# WORK ITEM:
Reproduce the listing verbatim.
START ENTRIES SHOWN
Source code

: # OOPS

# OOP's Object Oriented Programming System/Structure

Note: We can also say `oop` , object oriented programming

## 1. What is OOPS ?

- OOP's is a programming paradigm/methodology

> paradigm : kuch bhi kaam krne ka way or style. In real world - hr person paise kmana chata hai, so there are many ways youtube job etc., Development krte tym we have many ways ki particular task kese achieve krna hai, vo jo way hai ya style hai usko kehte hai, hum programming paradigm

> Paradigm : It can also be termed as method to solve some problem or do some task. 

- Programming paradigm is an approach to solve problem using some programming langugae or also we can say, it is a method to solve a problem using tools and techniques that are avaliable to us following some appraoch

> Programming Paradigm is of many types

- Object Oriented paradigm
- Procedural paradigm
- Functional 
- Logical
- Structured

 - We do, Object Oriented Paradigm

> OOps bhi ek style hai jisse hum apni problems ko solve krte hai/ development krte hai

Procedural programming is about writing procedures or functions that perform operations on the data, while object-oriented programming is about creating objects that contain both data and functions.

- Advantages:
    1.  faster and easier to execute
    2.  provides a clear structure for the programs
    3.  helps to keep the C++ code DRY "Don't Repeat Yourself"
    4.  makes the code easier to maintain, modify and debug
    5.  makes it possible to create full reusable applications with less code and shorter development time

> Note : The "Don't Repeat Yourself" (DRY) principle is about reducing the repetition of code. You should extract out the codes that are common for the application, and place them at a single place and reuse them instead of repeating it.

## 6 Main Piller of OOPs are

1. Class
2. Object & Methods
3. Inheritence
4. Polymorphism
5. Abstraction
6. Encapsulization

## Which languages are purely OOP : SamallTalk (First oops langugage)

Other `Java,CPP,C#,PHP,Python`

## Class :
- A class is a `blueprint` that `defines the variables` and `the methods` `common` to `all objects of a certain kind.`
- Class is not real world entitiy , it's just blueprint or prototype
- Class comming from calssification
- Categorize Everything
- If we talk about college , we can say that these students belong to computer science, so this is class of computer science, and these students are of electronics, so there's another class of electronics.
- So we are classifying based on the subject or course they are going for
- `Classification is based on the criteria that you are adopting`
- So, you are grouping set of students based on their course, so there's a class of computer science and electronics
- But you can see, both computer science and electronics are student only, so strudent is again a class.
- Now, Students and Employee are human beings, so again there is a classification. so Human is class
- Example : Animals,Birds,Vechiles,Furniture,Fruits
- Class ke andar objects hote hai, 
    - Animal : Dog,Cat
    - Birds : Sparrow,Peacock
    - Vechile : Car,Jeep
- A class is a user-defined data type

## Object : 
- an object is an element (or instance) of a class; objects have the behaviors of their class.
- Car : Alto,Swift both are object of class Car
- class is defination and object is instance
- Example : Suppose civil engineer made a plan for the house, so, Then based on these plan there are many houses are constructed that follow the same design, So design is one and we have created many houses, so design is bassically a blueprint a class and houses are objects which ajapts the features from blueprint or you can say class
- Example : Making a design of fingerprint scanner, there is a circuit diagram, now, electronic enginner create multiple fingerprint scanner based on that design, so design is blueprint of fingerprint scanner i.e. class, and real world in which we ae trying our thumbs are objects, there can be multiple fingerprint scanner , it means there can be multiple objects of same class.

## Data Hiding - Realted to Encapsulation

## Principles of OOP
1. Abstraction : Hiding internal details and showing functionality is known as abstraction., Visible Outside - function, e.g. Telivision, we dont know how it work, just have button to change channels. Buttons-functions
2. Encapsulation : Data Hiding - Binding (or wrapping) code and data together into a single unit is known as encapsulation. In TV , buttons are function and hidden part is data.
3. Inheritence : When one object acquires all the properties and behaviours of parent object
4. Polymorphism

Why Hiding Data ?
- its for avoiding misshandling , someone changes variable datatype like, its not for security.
END ENTRIES SHOWN
# OUTPUT FOR THIS EXERCISE:
Source code

: # OOPS

# OOP's Object Oriented Programming System/Structure

Note: We can also say `oop` , object oriented programming

## 1. What is OOPS ?

- OOP's is a programming paradigm/methodology

> paradigm : kuch bhi kaam krne ka way or style. In real world - hr person paise kmana chata hai, so there are many ways youtube job etc., Development krte tym we have many ways ki particular task kese achieve krna hai, vo jo way hai ya style hai usko kehte hai, hum programming paradigm

> Paradigm : It can also be termed as method to solve some problem or do some task. 

- Programming paradigm is an approach to solve problem using some programming langugae or also we can say, it is a method to solve a problem using tools and techniques that are avaliable to us following some appraoch

> Programming Paradigm is of many types

- Object Oriented paradigm
- Procedural paradigm
- Functional 
- Logical
- Structured

 - We do, Object Oriented Paradigm

> OOps bhi ek style hai jisse hum apni problems ko solve krte hai/ development krte hai

Procedural programming is about writing procedures or functions that perform operations on the data, while object-oriented programming is about creating objects that contain both data and functions.

- Advantages:
    1.  faster and easier to execute
    2.  provides a clear structure for the programs
    3.  helps to keep the C++ code DRY "Don't Repeat Yourself"
    4.  makes the code easier to maintain, modify and debug
    5.  makes it possible to create full reusable applications with less code and shorter development time

> Note : The "Don't Repeat Yourself" (DRY) principle is about reducing the repetition of code. You should extract out the codes that are common for the application, and place them at a single place and reuse them instead of repeating it.

## 6 Main Piller of OOPs are

1. Class
2. Object & Methods
3. Inheritence
4. Polymorphism
5. Abstraction
6. Encapsulization

## Which languages are purely OOP : SamallTalk (First oops langugage)

Other `Java,CPP,C#,PHP,Python`

## Class :
- A class is a `blueprint` that `defines the variables` and `the methods` `common` to `all objects of a certain kind.`
- Class is not real world entitiy , it's just blueprint or prototype
- Class comming from calssification
- Categorize Everything
- If we talk about college , we can say that these students belong to computer science, so this is class of computer science, and these students are of electronics, so there's another class of electronics.
- So we are classifying based on the subject or course they are going for
- `Classification is based on the criteria that you are adopting`
- So, you are grouping set of students based on their course, so there's a class of computer science and electronics
- But you can see, both computer science and electronics are student only, so strudent is again a class.
- Now, Students and Employee are human beings, so again there is a classification. so Human is class
- Example : Animals,Birds,Vechiles,Furniture,Fruits
- Class ke andar objects hote hai, 
    - Animal : Dog,Cat
    - Birds : Sparrow,Peacock
    - Vechile : Car,Jeep
- A class is a user-defined data type

## Object : 
- an object is an element (or instance) of a class; objects have the behaviors of their class.
- Car : Alto,Swift both are object of class Car
- class is defination and object is instance
- Example : Suppose civil engineer made a plan for the house, so, Then based on these plan there are many houses are constructed that follow the same design, So design is one and we have created many houses, so design is bassically a blueprint a class and houses are objects which ajapts the features from blueprint or you can say class
- Example : Making a design of fingerprint scanner, there is a circuit diagram, now, electronic enginner create multiple fingerprint scanner based on that design, so design is blueprint of fingerprint scanner i.e. class, and real world in which we ae trying our thumbs are objects, there can be multiple fingerprint scanner , it means there can be multiple objects of same class.

## Data Hiding - Realted to Encapsulation

## Principles of OOP
1. Abstraction : Hiding internal details and showing functionality is known as abstraction., Visible Outside - function, e.g. Telivision, we dont know how it work, just have button to change channels. Buttons-functions
2. Encapsulation : Data Hiding - Binding (or wrapping) code and data together into a single unit is known as encapsulation. In TV , buttons are function and hidden part is data.
3. Inheritence : When one object acquires all the properties and behaviours of parent object
4. Polymorphism

Why Hiding Data ?
- its for avoiding misshandling , someone changes variable datatype like, its not for security.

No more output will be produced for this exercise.